Data section start

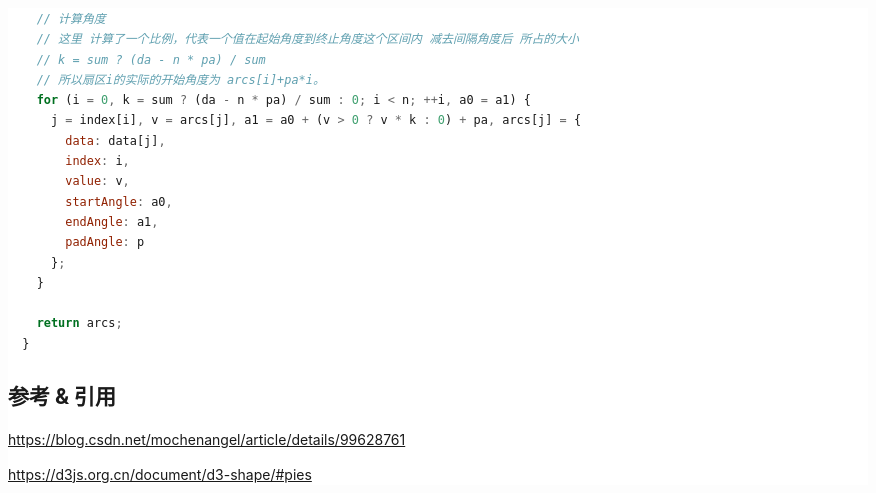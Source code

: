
 ```javascript
    // 计算角度
    // 这里 计算了一个比例，代表一个值在起始角度到终止角度这个区间内 减去间隔角度后 所占的大小
    // k = sum ? (da - n * pa) / sum
    // 所以扇区i的实际的开始角度为 arcs[i]+pa*i。
    for (i = 0, k = sum ? (da - n * pa) / sum : 0; i < n; ++i, a0 = a1) {
      j = index[i], v = arcs[j], a1 = a0 + (v > 0 ? v * k : 0) + pa, arcs[j] = {
        data: data[j],
        index: i,
        value: v,
        startAngle: a0,
        endAngle: a1,
        padAngle: p
      };
    }

    return arcs;
  }
```

## 参考 & 引用
https://blog.csdn.net/mochenangel/article/details/99628761

https://d3js.org.cn/document/d3-shape/#pies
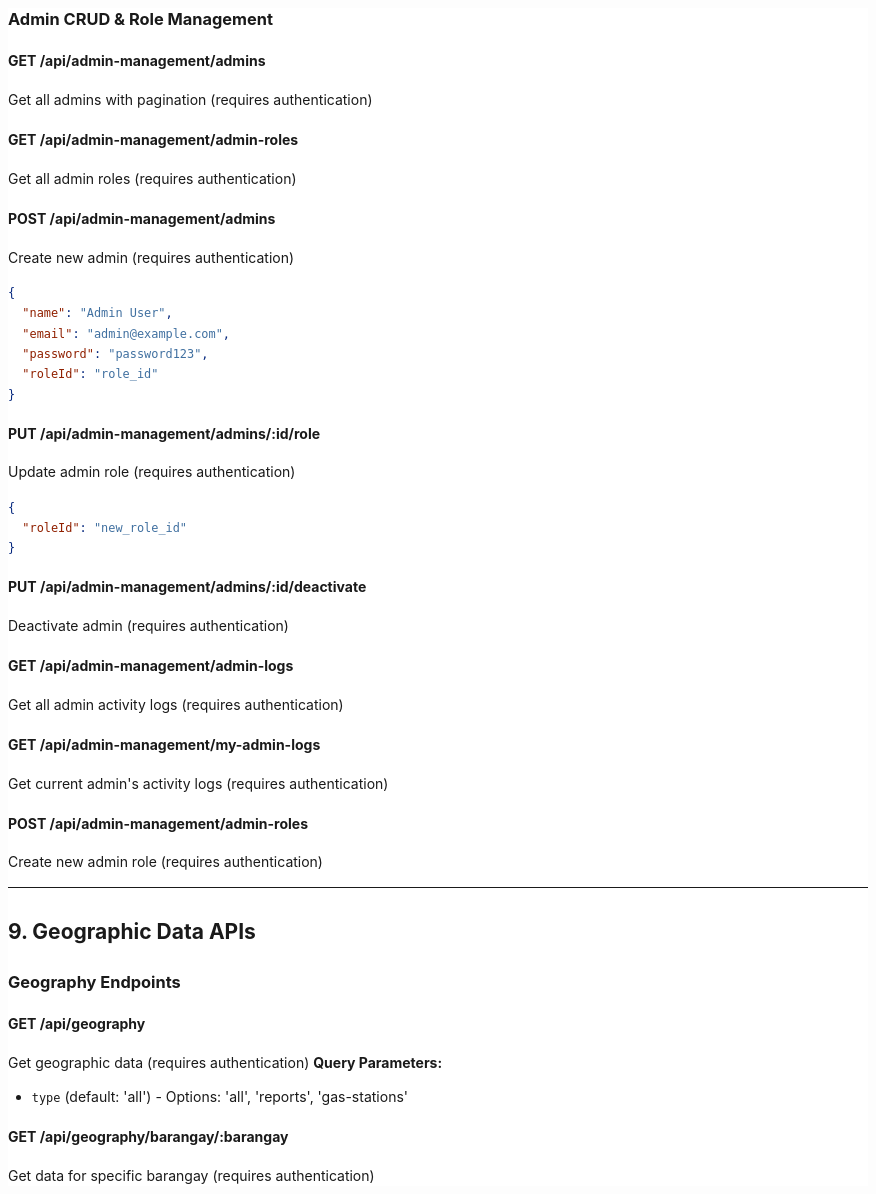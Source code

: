 ### Admin CRUD & Role Management

#### GET /api/admin-management/admins
Get all admins with pagination (requires authentication)

#### GET /api/admin-management/admin-roles
Get all admin roles (requires authentication)

#### POST /api/admin-management/admins
Create new admin (requires authentication)
```json
{
  "name": "Admin User",
  "email": "admin@example.com",
  "password": "password123",
  "roleId": "role_id"
}
```

#### PUT /api/admin-management/admins/:id/role
Update admin role (requires authentication)
```json
{
  "roleId": "new_role_id"
}
```

#### PUT /api/admin-management/admins/:id/deactivate
Deactivate admin (requires authentication)

#### GET /api/admin-management/admin-logs
Get all admin activity logs (requires authentication)

#### GET /api/admin-management/my-admin-logs
Get current admin's activity logs (requires authentication)

#### POST /api/admin-management/admin-roles
Create new admin role (requires authentication)

---

## 9. Geographic Data APIs

### Geography Endpoints

#### GET /api/geography
Get geographic data (requires authentication)
**Query Parameters:**
- `type` (default: 'all') - Options: 'all', 'reports', 'gas-stations'

#### GET /api/geography/barangay/:barangay
Get data for specific barangay (requires authentication)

Data section end

Activity:
Take the lines from the start of the entries through the line containing "Get all admins" and set them down exactly, leaving out every picture.

Solved problem:
Source code

:
 ```javascript
    // 计算角度
    // 这里 计算了一个比例，代表一个值在起始角度到终止角度这个区间内 减去间隔角度后 所占的大小
    // k = sum ? (da - n * pa) / sum
    // 所以扇区i的实际的开始角度为 arcs[i]+pa*i。
    for (i = 0, k = sum ? (da - n * pa) / sum : 0; i < n; ++i, a0 = a1) {
      j = index[i], v = arcs[j], a1 = a0 + (v > 0 ? v * k : 0) + pa, arcs[j] = {
        data: data[j],
        index: i,
        value: v,
        startAngle: a0,
        endAngle: a1,
        padAngle: p
      };
    }

    return arcs;
  }
```

## 参考 & 引用
https://blog.csdn.net/mochenangel/article/details/99628761

https://d3js.org.cn/document/d3-shape/#pies
Source code

: ### Admin CRUD & Role Management

#### GET /api/admin-management/admins
Get all admins with pagination (requires authentication)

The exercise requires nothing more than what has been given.